PrEP prevents HIV – and so do TasP and condoms.
But they don’t all prevent other sexually transmitted infections (STIs).
If you or someone you know is sexually active find out more about vaccinations for sexual health!
Why get vaccinated?
Vaccination (also known as immunisation) is one of the most effective ways we have of preventing disease. Thanks to vaccines, many diseases like measles and polio are now rare in many countries. A vaccination will protect you for several years against an infection, including some infections that can be easily passed on when condoms are used.
What vaccines are available for sexually transmitted infections?
For some of the most common STIs, like chlamydia and gonorrhoea, vaccines aren’t available. But there is a vaccine that can prevent infection with human papilloma virus (HPV). Sometimes infection with HPV causes no harm, other times it leads to genital or anal warts, and in some other cases it causes cervical cancer, anal cancer or other cancers. Other vaccines can protect against hepatitis A and hepatitis B, two viruses that can cause liver disease.
What does getting vaccinated involve?
These vaccines may be available at a sexual health clinic or a GP. You’ll have a course of two or three injections in your arm, taken over a period of a few months. The number of injections and timing will depend on what you’re being vaccinated against, your clinic and what is convenient for you. To ensure that the vaccine works, it is important to come back for the follow-up injections.
Who can get the hepatitis vaccines?
The NHS recommends the hepatitis B vaccine for anyone with multiple sexual partners, particularly men who have sex with men and sex workers. The hepatitis A vaccine is recommended for men who have sex who have multiple sexual partners. People living with HIV, people who inject drugs, people travelling to countries where the viruses are often found, and people whose work could bring them into contact with an infection are also recommended to get vaccinated. There’s more information here and here.
Will the hepatitis vaccines protect me from hepatitis C?
Hepatitis A, B and C are not the same thing. These three viruses can all damage the liver, which is why they have similar names, but each virus is different. The vaccine for hepatitis A doesn’t work against hepatitis B, and the vaccine for hepatitis B doesn’t work against hepatitis A. Unfortunately there is no vaccine that will protect against hepatitis C.
Who can get the HPV vaccine?
In England, the NHS offers the HPV vaccine to girls aged 12 to 13 in secondary schools. This will protect them as they get older and start to have sex. Teenage girls who missed the vaccination at school can get it up to the age of 18. Click here to find out more about the NHS vaccination programme.
Boys aren’t given the vaccine, but heterosexual boys and men will be indirectly protected through girls’ vaccination. Because future generations of women will have much lower rates of HPV, heterosexual men will be less likely to catch it from their sexual partners.
What about gay men?
PrEPster and many other campaigning groups don’t think the current policy is good enough. Vaccinating adolescent girls does nothing to protect boys who have same-sex relationships when they are older. It’s best to get vaccinated at a young age, before beginning to have sex. Offering the vaccine to all young people would ensure that they are all protected from HPV, whatever their sexuality turns out to be.

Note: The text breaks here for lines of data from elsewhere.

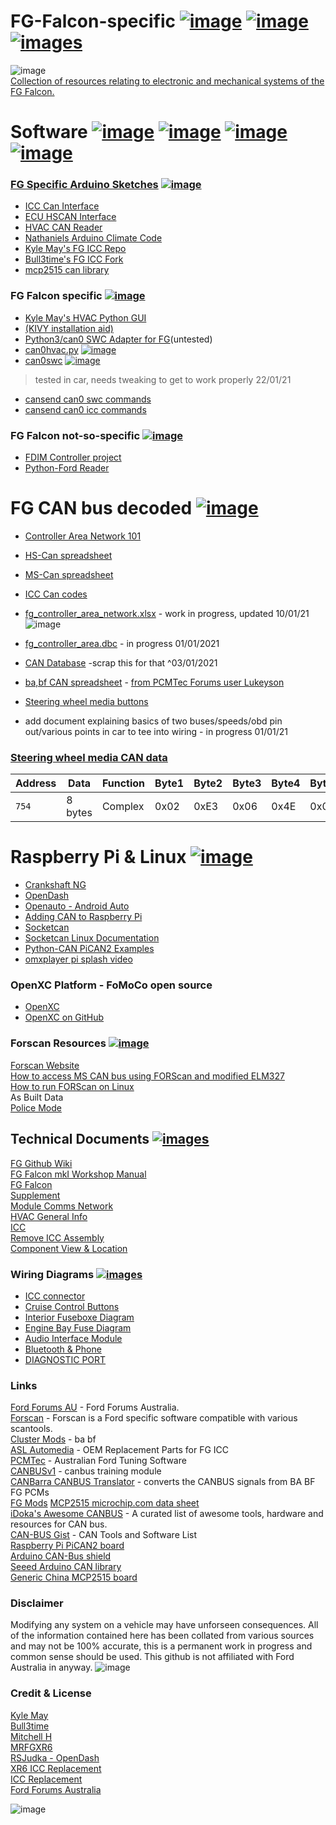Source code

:  # FG-Falcon-specific  [![image](https://img.shields.io/badge/-14%2F01%2F2021-yellow)](https://github.com/jakka351/FG-Falcon/tree/master/resources/software/jakka351) [![image](https://img.shields.io/badge/NEW-STUFF!-brightgreen)](https://github.com/jakka351/FG-Falcon/tree/master/resources/)  [![images](https://img.shields.io/badge/-WIKI-darkred)](https://github.com/jakka351/FG-Falcon/wiki)    
![image](https://www.independentmotorsports.com.au/assets/images/Ford/Ford%20Coyote/FG_FGX%20Coyote%20banner.png)  
[Collection of resources relating to electronic and mechanical systems of the FG Falcon.](https://github.com/jakka351/FG-Falcon/wiki)  

# Software  [![image](https://img.shields.io/badge/FG-Falcon-blue)]() [![image](https://img.shields.io/badge/mkI-mkII-green)]()   [![image](https://img.shields.io/badge/can0%20-SWC-purple)](https://github.com/jakka351/can0swc) [![image](https://img.shields.io/badge/POLICE-mode-black)](https://github.com/jakka351/FG-Falcon/wiki/Police-Mode)  

### [FG Specific Arduino Sketches](thttps://github.com/jakka351/FG-Falcon/tree/master/resources/software/arduino)    [![image](https://img.shields.io/badge/%23-Arduino-lightgrey)](https://arduino.cc/)  

 - [ICC Can Interface](https://github.com/jakka351/FG-Falcon/blob/master/resources/software/arduino/ICC_CAN_Interface.ino)  
 - [ECU HSCAN Interface](https://github.com/jakka351/FG-Falcon/blob/master/resources/software/arduino/ECU_HS_CAN_Interface.ino)      
 - [HVAC CAN Reader](https://github.com/jakka351/FG-Falcon/blob/master/resources/software/arduino/CANReader.ino) 
 - [Nathaniels Arduino Climate Code](https://github.com/nkg-io/arduino-climate)  
 - [Kyle May's FG ICC Repo](https://github.com/KyleMay/Ford-FG-ICC)      
 - [Bull3time's FG ICC Fork](https://github.com/Bull3time/Ford-FG-ICC)  
 - [mcp2515 can library](https://github.com/jakka351/FG-Falcon/tree/master/resources/software/arduino/MCP2515) 
 
  
### FG Falcon specific  [![image](https://img.shields.io/badge/python-v3.7-blue)](https://github.com/jakka351/FG-Falcon/tree/master/resources/software/pythoncan)   
 - [Kyle May's HVAC Python GUI](https://github.com/KyleMay/Ford-FG-ICC/tree/master/Unmaintained/PythonGUI)  
 - [(KIVY installation aid)](https://github.com/techcoder20/RPI-Kivy-Installer)  
 - [Python3/can0 SWC Adapter for FG](https://github.com/jakka351/FG-Falcon/blob/master/gs302/swc_seek2.py)(untested)  
 - [can0hvac.py](https://github.com/jakka351/FG-Falcon/tree/master/resources/software/jakka351)    [![image](https://img.shields.io/badge/testing-can0-yellow)](https://github.com/jakka351/FG-Falcon/tree/master/resources/software/jakka351)
 - [can0swc](https://github.com/jakka351/can0swc) [![image](https://img.shields.io/badge/testing-can0swc-yellowgreen)](https://github.com/jakka351/can0swc)    
>tested in car, needs tweaking to get to work properly 22/01/21  
 - [cansend can0 swc commands](https://github.com/jakka351/FG-Falcon/tree/master/mscan/swc)  
 - [cansend can0 icc commands](https://github.com/jakka351/FG-Falcon/tree/master/mscan/icc)  
   

   
### FG Falcon not-so-specific [![image](https://img.shields.io/badge/Ford-USA-blue)](https://github.com/jakka351/FG-Falcon/tree/master/resources/software/pythoncan)   
 - [FDIM Controller project](https://github.com/p1ne/fdim-controller)   
 - [Python-Ford Reader](https://github.com/jakka351/python-fordreader)  
 
  
# FG CAN bus decoded                       [![image](https://img.shields.io/badge/cansend-can0-orange)](https://github.com/jakka351/FG-Falcon/wiki/Socketcan)   

 - [Controller Area Network 101](https://github.com/jakka351/FG-Falcon/wiki/Controller-Area-Network)  
 - [HS-Can spreadsheet](https://github.com/jakka351/FG-Falcon/raw/master/resources/FG%20HS%20CAN%20Decoded.xlsx)   
 - [MS-Can spreadsheet](https://github.com/jakka351/FG-Falcon/raw/master/resources/Low%20Speed%20CAN%20Bus%20decoded%20(Old).xls)
 - [ICC Can codes](https://github.com/jakka351/FG-Falcon/raw/master/resources/CAN%20Codes.docx) 
 - [fg_controller_area_network.xlsx](https://github.com/jakka351/FG-Falcon/blob/master/resources/fg_controller_area_network.xlsx) - work in progress, updated 10/01/21 ![image](https://img.shields.io/badge/-Updated-blue)      
 - [fg_controller_area.dbc](https://github.com/jakka351/FG-Falcon/blob/master/resources/fg_controller_area.dbc) - in progress 01/01/2021    
 - [CAN Database](https://github.com/jakka351/FG-Falcon/wiki/CAN_id,-frame-database) -scrap this for that ^03/01/2021 
 - [ba,bf CAN spreadsheet](https://github.com/jakka351/FG-Falcon/blob/master/resources/BA%20BF%20SX%20SY%20Falcon%20Territory%20CAN-IDs.xlsx) - [from PCMTec Forums user Lukeyson](https://forum.pcmtec.com/topic/279-can-messages/)  
 - [Steering wheel media buttons](https://github.com/jakka351/FG-Falcon/wiki/Steering-Wheel-Media-Controls)  
  
- add document explaining basics of two buses/speeds/obd pin out/various points in car to tee into wiring - in progress 01/01/21  
  

 ### [Steering wheel media CAN data](https://github.com/jakka351/FG-Falcon/wiki/Steering-Wheel-Media-Controls)  

| Address | Data    | Function | Byte1      | Byte2      | Byte3 | Byte4 | Byte5 | Byte6 | Byte7   | Byte8   |
| ------- | ----    | -------- | -----      | -----      | ----- | ----- | ----- | ----- | -----   | -----   |
| `754`   | 8 bytes | Complex  | 0x02 | 0xE3 | 0x06 | 0x4E | 0x08 | 0x1D | 0x00 | 0x00|
  
     
    
 
   
     
# Raspberry Pi & Linux           [![image](https://img.shields.io/badge/%23-Raspberry%20Pi-red)](https://github.com/jakka351/FG-Falcon/wiki/CAN-Interface-in-Progress)     
 - [Crankshaft NG](https://getcrankshaft.com/)    
 - [OpenDash](https://github.com/openDsh/dash)      
 - [Openauto - Android Auto](https://github.com/f1xpl/openauto)  
 - [Adding CAN to  Raspberry Pi](https://www.beyondlogic.org/adding-can-controller-area-network-to-the-raspberry-pi/)  
 - [Socketcan](https://python-can.readthedocs.io/en/master/interfaces/socketcan.html)   
 - [Socketcan Linux Documentation](https://github.com/jakka351/FG-Falcon/blob/master/socketcan/can.txt)   
 - [Python-CAN PiCAN2 Examples](https://github.com/jakka351/FG-Falcon/tree/master/resources/software/pythoncan)   
 - [omxplayer pi splash video](https://github.com/jakka351/omx-pi-splash)  
  
### OpenXC Platform - FoMoCo open source  
 - [OpenXC](https://openxcplatform.com/)  
 - [OpenXC on GitHub]()  
  
### Forscan Resources                 [![image](https://img.shields.io/badge/%23-Forscan-lightblue)](https://forscan.org/)     
[Forscan Website](https://forscan.org/)    
[How to access MS CAN bus using FORScan and modified ELM327](https://forscan.org/forum/viewtopic.php?f=4&t=4)     
[How to run FORScan on Linux](https://forscan.org/forum/viewtopic.php?f=4&t=6)        
As Built Data   
[Police Mode](https://github.com/jakka351/FG-Falcon/wiki/Police-Mode)  
## Technical Documents      [![images](https://img.shields.io/badge/Ford-Forums-darkblue)](https://fordforums.com.au/)
[FG Github Wiki](https://github.com/jakka351/FG-Falcon/wiki)    
[FG Falcon mkI Workshop Manual](https://www.fordforums.com.au/vbportal/viewarticle.php?articleid=1812)    
[FG Falcon](https://www.fordforums.com.au/vbportal/viewarticle.php?articleid=1813)  
[Supplement](https://www.fordforums.com.au/vbportal/viewarticle.php?articleid=1884)   
[Module Comms Network](http://fordforums.com.au/wsmpub/fgii/418-00.html)  
[HVAC General Info](http://fordforums.com.au/wsmpub/fgfpv50/412-00.html)   
[ICC](http://fordforums.com.au/wsmpub/fg/413-08.html)  
[Remove ICC Assembly](https://www.fordforums.com.au/vbportal/viewarticle.php?articleid=855)    
[Component View & Location](http://fordforums.com.au/wsmpub/wire/fgfpv/700-06.html)  


### Wiring Diagrams                   [![images](https://img.shields.io/badge/Ford-Forums-darkblue)](https://fordforums.com.au/) 
 - [ICC connector](https://github.com/jakka351/FG-Falcon/wiki/Interior-Command-Centre)    
 - [Cruise Control Buttons](https://github.com/jakka351/FG-Falcon/wiki/Cruise-Control)  
 - [Interior Fuseboxe Diagram](https://github.com/jakka351/FG-Falcon/wiki/Interior-Fuse-Pinout)
 - [Engine Bay Fuse Diagram](https://github.com/jakka351/FG-Falcon/wiki/Engine-Bay-Fuse-Pinout)  
 - [Audio Interface Module](https://github.com/jakka351/FG-Falcon/wiki/Audio-Interface-Module)   
 - [Bluetooth & Phone](https://github.com/jakka351/FG-Falcon/wiki/Bluetooth)  
 - [DIAGNOSTIC PORT](https://github.com/jakka351/FG-Falcon/wiki/Diagnostic-Port)  
   
 ### Links 
[Ford Forums AU](https://fordforums.com.au/) - Ford Forums Australia.  
[Forscan](https://forscan.org/) - Forscan is a Ford specific software compatible with various scantools.    
[Cluster Mods](http://clustermods.com/index.php)  - ba bf   
[ASL Automedia](https://www.aslautomedia.com.au/) - OEM Replacement Parts for FG ICC  
[PCMTec](https://pcmtec.com/) - Australian Ford Tuning Software  
[CANBUSv1](https://github.com/DefinitiveDiagnosis-hub/CANBUSv1) - canbus training module  
[CANBarra CANBUS Translator](https://www.tiperformance.com.au/products/canbarra-canbus-translator/) - converts the CANBUS signals from BA BF FG PCMs  
[FG Mods](https://fgmods.com.au/) 
[MCP2515 microchip.com data sheet](https://ww1.microchip.com/downloads/en/DeviceDoc/MCP2515-Stand-Alone-CAN-Controller-with-SPI-20001801J.pdf)  
[iDoka's Awesome CANBUS](https://github.com/iDoka/awesome-canbus) - A curated list of awesome tools, hardware and resources for CAN bus.  
[CAN-BUS Gist](https://gist.github.com/jackm/f33d6e3a023bfcc680ec3bfa7076e696) - CAN Tools and Software List  
[Raspberry Pi PiCAN2 board](https://www.elektormagazine.com/news/pican-2-can-bus-board-for-raspberry-pi)    
[Arduino CAN-Bus shield](https://wiki.seeedstudio.com/CAN-BUS_Shield_V2.0/)  
[Seeed Arduino CAN library](https://github.com/Seeed-Studio/Seeed_Arduino_CAN)   
[Generic China MCP2515 board](https://www.ebay.com.au/i/383796813415?chn=ps&norover=1&mkevt=1&mkrid=705-139619-5960-0&mkcid=2&itemid=383796813415&targetid=921460872233&device=c&mktype=pla&googleloc=1000567&poi=&campaignid=10101784961&mkgroupid=102311923620&rlsatarget=pla-921460872233&abcId=9300367&merchantid=7364522&gclid=Cj0KCQiAoab_BRCxARIsANMx4S6cKtaHwxGH_U9m058T7V4VBV7SBE-QISec-tuDyB5hDgv58CXihvkaAlnnEALw_wcB)    
   
### Disclaimer 
Modifying any system on a vehicle may have unforseen consequences. All of the information contained here has been collated from various sources and may not be 100% accurate, this is a permanent work in progress and common sense should be used. This github is not affiliated with Ford Australia in anyway. 
![image](https://github.com/jakka351/FG-Falcon/blob/master/resources/images/fgcartoon.png)  
### Credit & License 
[Kyle May](https://www.kylemay.net.au/)   
[Bull3time](https://github.com/Bull3time)  
[Mitchell H](https://fordforums.com.au/member.php?u=2315299)      
[MRFGXR6](http://fordforums.com.au/member.php?u=25234)  
[RSJudka - OpenDash](https://github.com/rsjudka)    
[XR6 ICC Replacement](https://fordforums.com.au/showthread.php?t=11475851)    
[ICC Replacement](https://fordforums.com.au/showthread.php?p=6521457#post6521457)  
[Ford Forums Australia](https://fordforums.com.au)      


![image](https://img.favcars.com/fpv/logotypes/fpv_logotypes__wallpapers_1.jpg)  


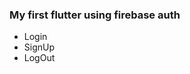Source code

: <h3> My first flutter using firebase auth  </h3>

<ul>
  <li> Login </li>
  <li> SignUp </li>
  <li> LogOut </li>
</ul>
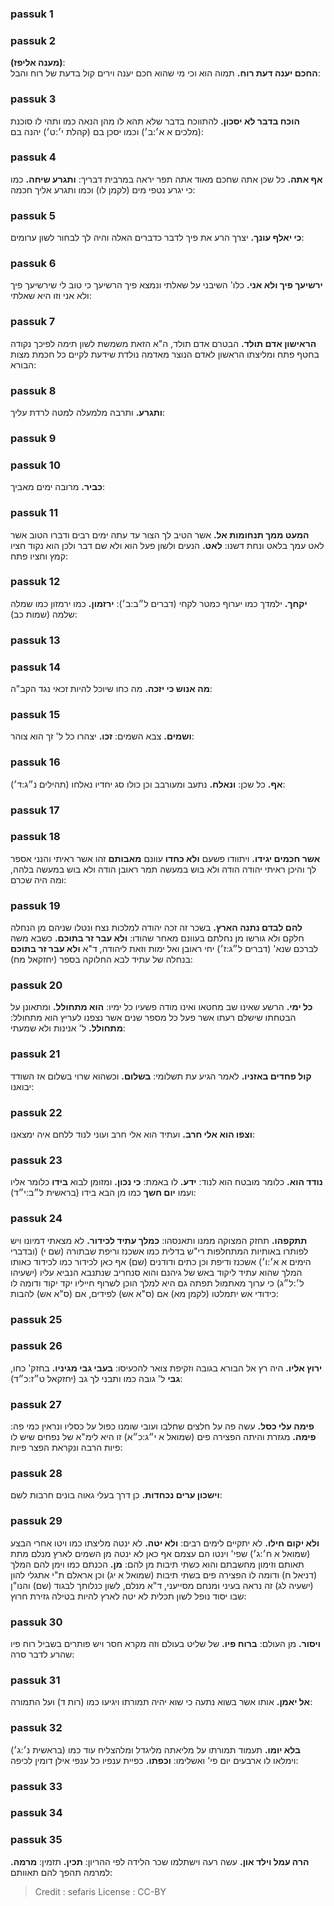 
### passuk 1

### passuk 2
<b>(מענה אליפז)</b>:<br><b>החכם יענה דעת רוח.</b> תמוה הוא וכי מי שהוא חכם יענה וירים קול בדעת של רוח והבל:

### passuk 3
<b>הוכח בדבר לא יסכון.</b> להתווכח בדבר שלא תהא לו מהן הנאה כמו ותהי לו סוכנת (מלכים א א׳:ב׳) וכמו יסכן בם (קהלת י׳:ט׳) יהנה בם:

### passuk 4
<b>אף אתה.</b> כל שכן אתה שחכם מאוד אתה תפר יראה במרבית דבריך:
<b>ותגרע שיחה.</b> כמו כי יגרע נטפי מים (לקמן לו) וכמו ותגרע אליך חכמה:

### passuk 5
<b>כי יאלף עונך.</b> יצרך הרע את פיך לדבר כדברים האלה והיה לך לבחור לשון ערומים:

### passuk 6
<b>ירשיעך פיך ולא אני.</b> כלו' השיבני על שאלתי ונמצא פיך הרשיעך כי טוב לי שירשיעך פיך ולא אני וזו היא שאלתי:

### passuk 7
<b>הראישון אדם תולד.</b> הבטרם אדם תולד, ה"א הזאת משמשת לשון תימה לפיכך נקודה בחטף פתח ומליצתו הראשון לאדם הנוצר מאדמה נולדת שידעת לקיים כל חכמת מצות הבורא:

### passuk 8
<b>ותגרע.</b> ותרבה מלמעלה למטה לרדת עליך:

### passuk 9

### passuk 10
<b>כביר.</b> מרובה ימים מאביך:

### passuk 11
<b>המעט ממך תנחומות אל.</b> אשר הטיב לך הצור עד עתה ימים רבים ודברו הטוב אשר לאט עמך בלאט ונחת דשנו:
<b>לאט.</b> הנעים ולשון פעל הוא ולא שם דבר ולכן הוא נקוד חציו קמץ וחציו פתח:

### passuk 12
<b>יקחך.</b> ילמדך כמו יערוף כמטר לקחי (דברים ל״ב:ב׳):
<b>ירזמון.</b> כמו ירמזון כמו שמלה שלמה (שמות כב):

### passuk 13

### passuk 14
<b>מה אנוש כי יזכה.</b> מה כחו שיוכל להיות זכאי נגד הקב"ה:

### passuk 15
<b>ושמים.</b> צבא השמים:
<b>זכו.</b> יצהרו כל ל' זך הוא צוהר:

### passuk 16
<b>אף.</b> כל שכן:
<b>ונאלח.</b> נתעב ומעורבב וכן כולו סג יחדיו נאלחו (תהילים נ״ג:ד׳):

### passuk 17

### passuk 18
<b>אשר חכמים יגידו.</b> ויתוודו פשעם <b>ולא כחדו</b> עוונם <b>מאבותם</b> זהו אשר ראיתי והנני אספר לך והיכן ראיתי יהודה הודה ולא בוש במעשה תמר ראובן הודה ולא בוש במעשה בלהה, ומה היה שכרם:

### passuk 19
<b>להם לבדם נתנה הארץ.</b> בשכר זה זכה יהודה למלכות נצח ונטלו שניהם מן הנחלה חלקם ולא גורשו מן נחלתם בעוונם מאחר שהודו:
<b>ולא עבר זר בתוכם.</b> כשבא משה לברכם שנא' (דברים ל״ג:ז׳) יחי ראובן ואל ימות וזאת ליהודה, ד"א <b>ולא עבר זר בתוכם</b> בנחלה של עתיד לבא החלוקה בספר (יחזקאל מח):

### passuk 20
<b>כל ימי.</b> הרשע שאינו שב מחטאו ואינו מודה פשעיו כל ימיו:
<b>הוא מתחולל.</b> ומתאונן על הבטחתו שישלם רעתו אשר פעל כל מספר שנים אשר נצפנו לעריץ הוא מתחולל:
<b>מתחולל.</b> ל' אנינות ולא שמעתי:

### passuk 21
<b>קול פחדים באזניו.</b> לאמר הגיע עת תשלומי:
<b>בשלום.</b> וכשהוא שרוי בשלום אז השודד יבואנו:

### passuk 22
<b>וצפו הוא אלי חרב.</b> ועתיד הוא אלי חרב ועוני לנוד ללחם איה ימצאנו:

### passuk 23
<b>נודד הוא.</b> כלומר מובטח הוא לנוד:
<b>ידע.</b> לו באמת:
<b>כי נכון.</b> ומזומן לבוא <b>בידו</b> כלומר אליו ועמו <b>יום חשך</b> כמו מן הבא בידו (בראשית ל״ב:י״ד):

### passuk 24
<b>תתקפהו.</b> תחזק המצוקה ממנו ותאנסהו:
<b>כמלך עתיד לכידור.</b> לא מצאתי דמיונו ויש לפותרו באותיות המתחלפות רי"ש בדלית כמו אשכנז וריפת שבתורה (שם י) (ובדברי הימים א א׳:ו׳) אשכנז ודיפת וכן כתים ודודנים (שם) אף כאן לכידור כמו לכידוד כאותו המלך שהוא עתיד ליקוד באש של גיהנם והוא סנחריב שנתנבא הנביא עליו (ישעיהו ל׳:ל״ג) כי ערוך מאתמול תפתה גם היא למלך הוכן לשרוף חייליו יקד יקוד ודומה לו כידודי אש יתמלטו (לקמן מא) אם (ס"א אש) לפידים, אם (ס"א אש) להבות:

### passuk 25

### passuk 26
<b>ירוץ אליו.</b> היה רץ אל הבורא בגובה וזקיפת צואר להכעיסו:
<b>בעבי גבי מגיניו.</b> בחזק' כחו, <b>גבי</b> ל' גובה כמו ותבני לך גב (יחזקאל ט״ז:כ״ד):

### passuk 27
<b>פימה עלי כסל.</b> עשה פה על חלצים שחלבו ועובי שומנו כפול על כסליו ונראין כמי פה:
<b>פימה.</b> מגזרת והיתה הפצירה פים (שמואל א י״ג:כ״א) זו היא לימ"א של נפחים שיש לו פיות הרבה ונקראת הפצר פיות:

### passuk 28
<b>וישכון ערים נכחדות.</b> כן דרך בעלי גאוה בונים חרבות לשם:

### passuk 29
<b>ולא יקום חילו.</b> לא יתקיים לימים רבים:
<b>ולא יטה.</b> לא ינטה מליצתו כמו ויטו אחרי הבצע (שמואל א ח׳:ג׳) שפי' וינטו הם עצמם אף כאן לא ינטה מן השמים לארץ מנלם מתת תאותם וזימון מחשבתם והוא כשתי תיבות מן להם:
<b>מן.</b> הכנתם כמו וימן להם המלך (דניאל ח) ודומה לו הפצירה פים בשתי תיבות (שמואל א יג) וכן אראלם ת"י אתגלי להון (ישעיה לג) זה נראה בעיני ומנחם מסייעני, ד"א מנלם, לשון כנלותך לבגוד (שם) והנו"ן שבו יסוד נופל לשון תכלית לא יטה לארץ להיות בטילה גזירת חרוץ:

### passuk 30
<b>ויסור.</b> מן העולם:
<b>ברוח פיו.</b> של שליט בעולם וזה מקרא חסר ויש פותרים בשביל רוח פיו שהרע לדבר סרה:

### passuk 31
<b>אל יאמן.</b> אותו אשר בשוא נתעה כי שוא יהיה תמורתו ויגיעו כמו (רות ד) ועל התמורה:

### passuk 32
<b>בלא יומו.</b> תעמוד תמורתו על מליאתה מליגדל ומלהצליח עוד כמו (בראשית נ׳:ג׳) וימלאו לו ארבעים יום פי' ואשלימו:
<b>וכפתו.</b> כפיית ענפיו כל ענפי אילן דומין לכיפה:

### passuk 33

### passuk 34

### passuk 35
<b>הרה עמל וילד און.</b> עשה רעה וישתלמו שכר הלידה לפי ההריון:
<b>תכין.</b> תזמין:
<b>מרמה.</b> למרמה תהפך להם תאוותם:

>Credit : sefaris
>License : CC-BY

Find out more here.
Can adult gay men get the HPV vaccine?
In England, the NHS currently has a pilot project to offer the HPV vaccine to men who have sex with men who are attending sexual health and GUM clinics. It’s only available to men up to the age of 45. If you are a patient or become a patient at one of the participating clinics, you should be able to get the HPV vaccine free of charge. The pilot project will evaluate whether this is a feasible and cost-effective way to provide the vaccine. There’s more information here, plus the list of participating clinics.
Can adults get the HPV vaccine any other way?
A lot of private health clinics can provide a course of HPV vaccinations, costing between £400 and £600 in total. If you are paying privately, it’s worth checking which vaccine product the clinic will provide, as products that protect against more strains of HPV provide more protection. Cervarix protects against two strains, Gardasil (which the NHS uses) protects against four, and Gardasil 9 protects against nine.
Why can’t older adults get the HPV vaccine?
The HPV virus is very common and is easily spread by sexual activity – most adults have already been exposed to some strains of HPV. If you already have multiple strains of HPV, vaccination will protect you from strains you don’t yet have, but can’t do anything about the strains you already have. That’s why it’s best to have the vaccine at as young an age as possible, before being exposed to HPV.
What about meningitis?
Invasive meningococcal disease is a rare but serious bacterial infection. In recent years, there have been small outbreaks among gay men in some American cities, as well as in Berlin and Paris. If you are a gay man who often meets sexual partners when travelling, there could be benefits to getting vaccinated. The NHS doesn’t usually provide the vaccine to gay men, but it is available to people under the age of 25 who weren’t vaccinated as a child and also at travel clinics for people visiting some African and Middle Eastern countries.
Can people living with HIV take these vaccines?
The vaccines for HPV, hepatitis A, hepatitis B and meningitis are safe for people living with HIV.